Il cligna des yeux, surpris. Elle attendait sa réponse. Elle attendait que lui dise ce qu’il fallait faire. Jamais Perrin ne s’était avisé qu’elle lui laisserait prendre l’initiative. Egwene n’aimait jamais faire ce que quelqu’un d’autre avait projeté, et elle ne laissait jamais personne lui dire ce qu’elle devait faire. Sauf peut-être la Sagesse, et il avait parfois l’impression qu’en ce cas-là aussi elle regimbait. Il lissa la terre devant lui et s’éclaircit brusquement la voix.

« Si c’est là que nous sommes et que, ça, c’est Pont-Blanc – il enfonça son doigt dans le sol à deux endroits – alors Caemlyn doit être quelque part par là. » Il fit une troisième marque de côté.

Il s’arrêta, considérant les trois points dans la terre. Son plan se fondait entièrement sur ce qu’il se rappelait de la vieille carte du père d’Egwene. Maître al’Vere disait qu’elle n’était pas très exacte et, de toute façon, il n’avait jamais passé autant de temps dessus que Mat et Rand. Mais Egwene ne dit rien. Quand il leva les yeux, elle le regardait toujours, les mains dans son giron. « Caemlyn ? » Elle avait l’air suffoquée.

« Caemlyn. » Il traça une ligne entre deux des points. « Tout droit en partant de la rivière. Personne n’ira imaginer ça. Nous les attendrons à Caemlyn. » Il s’épousseta les makis et attendit. Il pensait que c’était un bon plan, mais elle allait sûrement élever des objections. Il imaginait qu’elle allait imposer sa volonté – elle était toujours en train de le houspiller pour l’obliger à exécuter ce qu’elle avait décidé – et cela lui était égal. À sa surprise, elle hocha la tête en signe d’assentiment. « Il y aura des villages. Nous pourrons demander le chemin.

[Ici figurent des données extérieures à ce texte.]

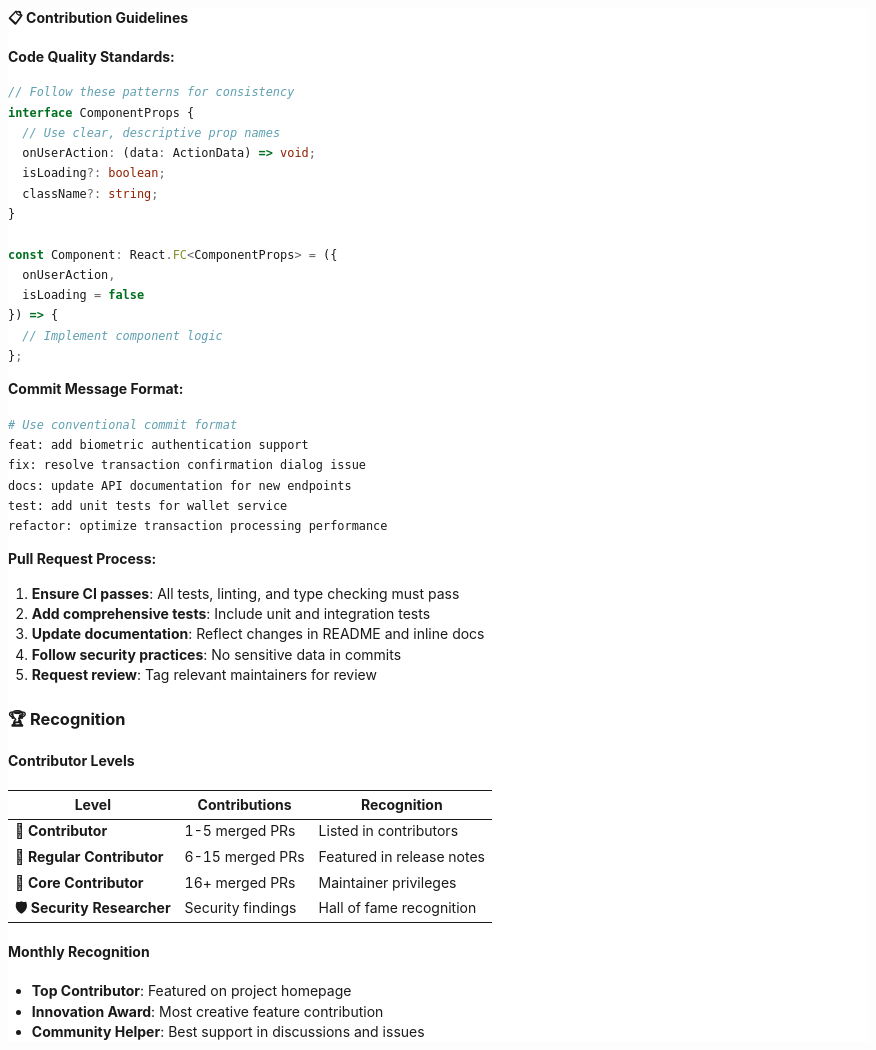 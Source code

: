 
#### **📋 Contribution Guidelines**

**Code Quality Standards:**
```typescript
// Follow these patterns for consistency
interface ComponentProps {
  // Use clear, descriptive prop names
  onUserAction: (data: ActionData) => void;
  isLoading?: boolean;
  className?: string;
}

const Component: React.FC<ComponentProps> = ({ 
  onUserAction, 
  isLoading = false 
}) => {
  // Implement component logic
};
```

**Commit Message Format:**
```bash
# Use conventional commit format
feat: add biometric authentication support
fix: resolve transaction confirmation dialog issue
docs: update API documentation for new endpoints
test: add unit tests for wallet service
refactor: optimize transaction processing performance
```

**Pull Request Process:**
1. **Ensure CI passes**: All tests, linting, and type checking must pass
2. **Add comprehensive tests**: Include unit and integration tests
3. **Update documentation**: Reflect changes in README and inline docs
4. **Follow security practices**: No sensitive data in commits
5. **Request review**: Tag relevant maintainers for review

### **🏆 Recognition**

#### **Contributor Levels**

| Level | Contributions | Recognition |
|-------|---------------|-------------|
| **🌟 Contributor** | 1-5 merged PRs | Listed in contributors |
| **🚀 Regular Contributor** | 6-15 merged PRs | Featured in release notes |
| **💎 Core Contributor** | 16+ merged PRs | Maintainer privileges |
| **🛡️ Security Researcher** | Security findings | Hall of fame recognition |

#### **Monthly Recognition**
- **Top Contributor**: Featured on project homepage
- **Innovation Award**: Most creative feature contribution
- **Community Helper**: Best support in discussions and issues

— Ce qui m’inquiète, reprit Perrin, c’est quoi décider si l’Aes Sedai ne nous trouve pas là-bas. Par la Lumière, qui aurait cru que je me tracasserais pour quelque chose comme ça ? Supposons qu’elle n’aille pas à Caemlyn. Peut-être qu’elle nous croit morts. Peut-être qu’elle va emmener Mat et Rand directement à Tar Valon.

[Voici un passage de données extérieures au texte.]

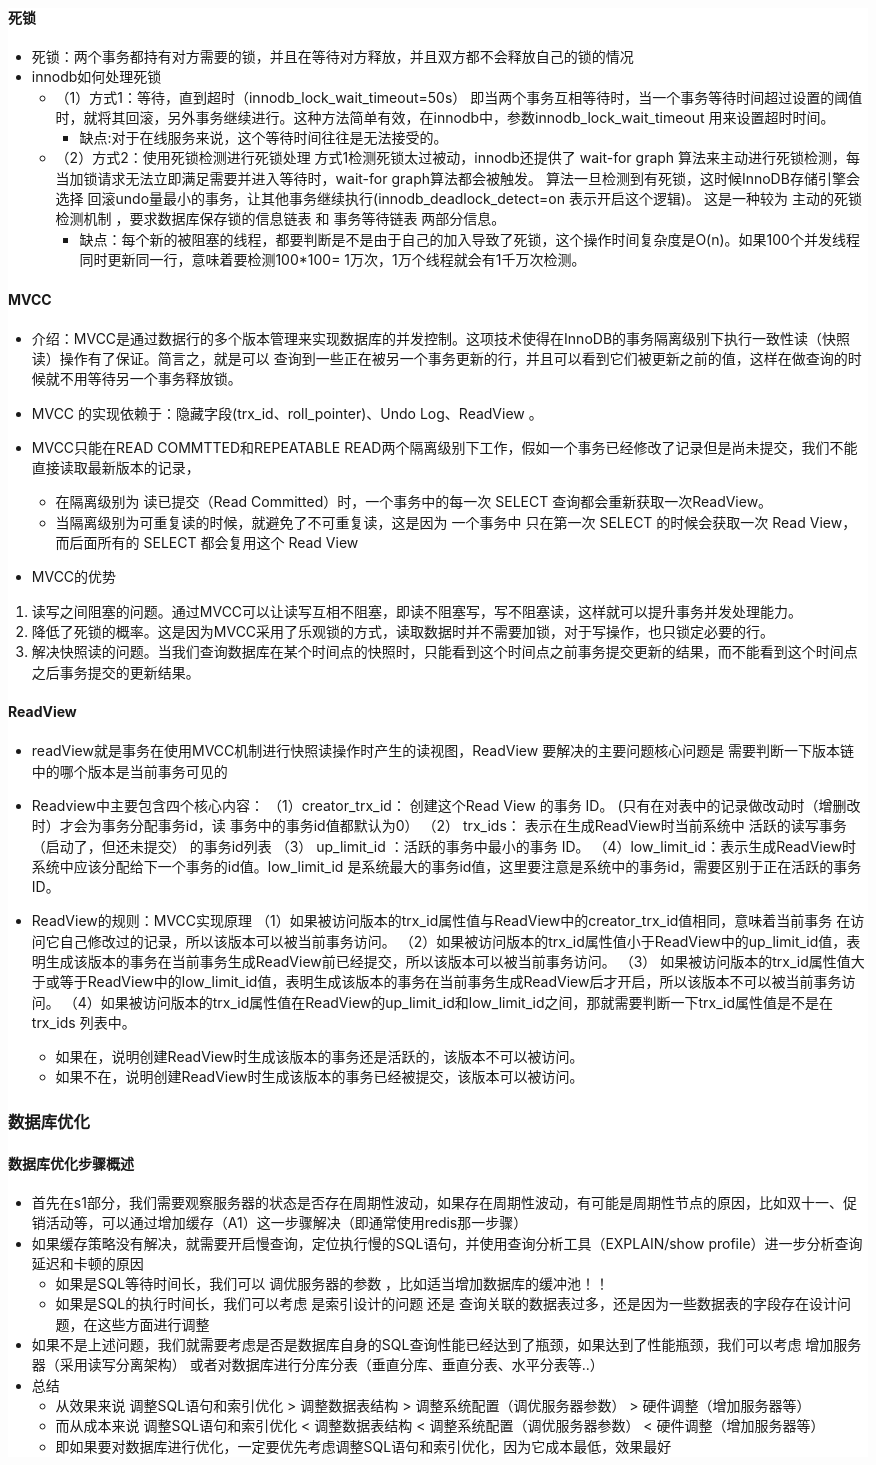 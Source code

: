 #### 死锁
- 死锁：两个事务都持有对方需要的锁，并且在等待对方释放，并且双方都不会释放自己的锁的情况
-  innodb如何处理死锁
   - （1）方式1：等待，直到超时（innodb_lock_wait_timeout=50s）
    即当两个事务互相等待时，当一个事务等待时间超过设置的阈值时，就将其回滚，另外事务继续进行。这种方法简单有效，在innodb中，参数innodb_lock_wait_timeout 用来设置超时时间。
     - 缺点:对于在线服务来说，这个等待时间往往是无法接受的。
   - （2）方式2：使用死锁检测进行死锁处理
    方式1检测死锁太过被动，innodb还提供了 wait-for graph 算法来主动进行死锁检测，每当加锁请求无法立即满足需要并进入等待时，wait-for graph算法都会被触发。
     算法一旦检测到有死锁，这时候InnoDB存储引擎会选择 回滚undo量最小的事务，让其他事务继续执行(innodb_deadlock_detect=on 表示开启这个逻辑)。
     这是一种较为 主动的死锁检测机制 ，要求数据库保存锁的信息链表 和 事务等待链表 两部分信息。
     - 缺点：每个新的被阻塞的线程，都要判断是不是由于自己的加入导致了死锁，这个操作时间复杂度是O(n)。如果100个并发线程同时更新同一行，意味着要检测100*100= 1万次，1万个线程就会有1千万次检测。

####  MVCC
- 介绍：MVCC是通过数据行的多个版本管理来实现数据库的并发控制。这项技术使得在InnoDB的事务隔离级别下执行一致性读（快照读）操作有了保证。简言之，就是可以 查询到一些正在被另一个事务更新的行，并且可以看到它们被更新之前的值，这样在做查询的时候就不用等待另一个事务释放锁。
- MVCC 的实现依赖于：隐藏字段(trx_id、roll_pointer)、Undo Log、ReadView 。
- MVCC只能在READ COMMTTED和REPEATABLE READ两个隔离级别下工作，假如一个事务已经修改了记录但是尚未提交，我们不能直接读取最新版本的记录，
   - 在隔离级别为 读已提交（Read Committed）时，一个事务中的每一次 SELECT 查询都会重新获取一次ReadView。
   - 当隔离级别为可重复读的时候，就避免了不可重复读，这是因为 一个事务中 只在第一次 SELECT 的时候会获取一次 Read View，而后面所有的 SELECT 都会复用这个 Read View

- MVCC的优势
1. 读写之间阻塞的问题。通过MVCC可以让读写互相不阻塞，即读不阻塞写，写不阻塞读，这样就可以提升事务并发处理能力。
2. 降低了死锁的概率。这是因为MVCC采用了乐观锁的方式，读取数据时并不需要加锁，对于写操作，也只锁定必要的行。
3. 解决快照读的问题。当我们查询数据库在某个时间点的快照时，只能看到这个时间点之前事务提交更新的结果，而不能看到这个时间点之后事务提交的更新结果。

   
#### ReadView
- readView就是事务在使用MVCC机制进行快照读操作时产生的读视图，ReadView 要解决的主要问题核心问题是 需要判断一下版本链中的哪个版本是当前事务可见的
- Readview中主要包含四个核心内容：
（1）creator_trx_id： 创建这个Read View 的事务 ID。
 (只有在对表中的记录做改动时（增删改时）才会为事务分配事务id，读 事务中的事务id值都默认为0）
（2） trx_ids： 表示在生成ReadView时当前系统中 活跃的读写事务（启动了，但还未提交） 的事务id列表
（3） up_limit_id ：活跃的事务中最小的事务 ID。
（4）low_limit_id：表示生成ReadView时系统中应该分配给下一个事务的id值。low_limit_id 是系统最大的事务id值，这里要注意是系统中的事务id，需要区别于正在活跃的事务ID。

- ReadView的规则：MVCC实现原理
  （1）如果被访问版本的trx_id属性值与ReadView中的creator_trx_id值相同，意味着当前事务 在访问它自己修改过的记录，所以该版本可以被当前事务访问。
  （2）如果被访问版本的trx_id属性值小于ReadView中的up_limit_id值，表明生成该版本的事务在当前事务生成ReadView前已经提交，所以该版本可以被当前事务访问。
  （3） 如果被访问版本的trx_id属性值大于或等于ReadView中的low_limit_id值，表明生成该版本的事务在当前事务生成ReadView后才开启，所以该版本不可以被当前事务访问。
  （4）如果被访问版本的trx_id属性值在ReadView的up_limit_id和low_limit_id之间，那就需要判断一下trx_id属性值是不是在 trx_ids 列表中。
   - 如果在，说明创建ReadView时生成该版本的事务还是活跃的，该版本不可以被访问。
   - 如果不在，说明创建ReadView时生成该版本的事务已经被提交，该版本可以被访问。

### 数据库优化
#### 数据库优化步骤概述
- 首先在s1部分，我们需要观察服务器的状态是否存在周期性波动，如果存在周期性波动，有可能是周期性节点的原因，比如双十一、促销活动等，可以通过增加缓存（A1）这一步骤解决（即通常使用redis那一步骤）
- 如果缓存策略没有解决，就需要开启慢查询，定位执行慢的SQL语句，并使用查询分析工具（EXPLAIN/show profile）进一步分析查询延迟和卡顿的原因
   - 如果是SQL等待时间长，我们可以 调优服务器的参数 ，比如适当增加数据库的缓冲池！！
   - 如果是SQL的执行时间长，我们可以考虑 是索引设计的问题 还是 查询关联的数据表过多，还是因为一些数据表的字段存在设计问题，在这些方面进行调整
- 如果不是上述问题，我们就需要考虑是否是数据库自身的SQL查询性能已经达到了瓶颈，如果达到了性能瓶颈，我们可以考虑 增加服务器（采用读写分离架构） 或者对数据库进行分库分表（垂直分库、垂直分表、水平分表等..）
 - 总结
   - 从效果来说 调整SQL语句和索引优化 > 调整数据表结构 > 调整系统配置（调优服务器参数） > 硬件调整（增加服务器等）
   - 而从成本来说 调整SQL语句和索引优化 < 调整数据表结构 < 调整系统配置（调优服务器参数） < 硬件调整（增加服务器等）
   - 即如果要对数据库进行优化，一定要优先考虑调整SQL语句和索引优化，因为它成本最低，效果最好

— Moiraine Sedai a dit qu’elle pourrait nous trouver, dit fermement Egwene. Si elle peut nous trouver ici, elle peut nous trouver à Caemlyn et elle nous trouvera. »

Perrin hocha lentement la tête. « Si tu le dis mais, au cas où elle ne se montrerait pas à Caemlyn dans quelques jours, nous irons à Tar Valon et nous exposerons notre cas devant le Siège d’Amyrlin. » Il respira à fond. Il y a deux semaines, tu n’avais même jamais vu d’Aes Sedai et maintenant tu parles du Siège d’Amyrlin. Ô Lumière ! « Selon Lan, il y a une bonne route à partir de Caemlyn. » Il regarda le paquet de papier huilé à côté d’Egwene et s’éclaircit la gorge. « Y a-t-il une chance d’obtenir un petit supplément de pain et de fromage ?

— Il faudra peut-être qu’ils nous durent longtemps, répliqua-t-elle, sauf si tu as plus de succès avec les pièges que je n’en ai eu hier soir. Au moins, le feu a été facile à allumer. » Elle eut un petit rire bas comme si elle avait fait une plaisanterie et rangea le paquet dans une de ses fontes.

Apparemment, il y avait des limites à ce qu’elle pouvait accepter comme commandement. L’estomac de Perrin gargouilla. « En ce cas, dit-il en se mettant debout, autant partir tout de suite.

— Mais tu es encore mouillé, protesta Egwene.

— Je me sécherai en marchant », dit-il fermement, et il commença à couvrir le feu en projetant de la terre dessus à coups de pied. S’il était le chef, c’était le moment de prendre l’initiative des opérations. Le vent se levait sur la rivière.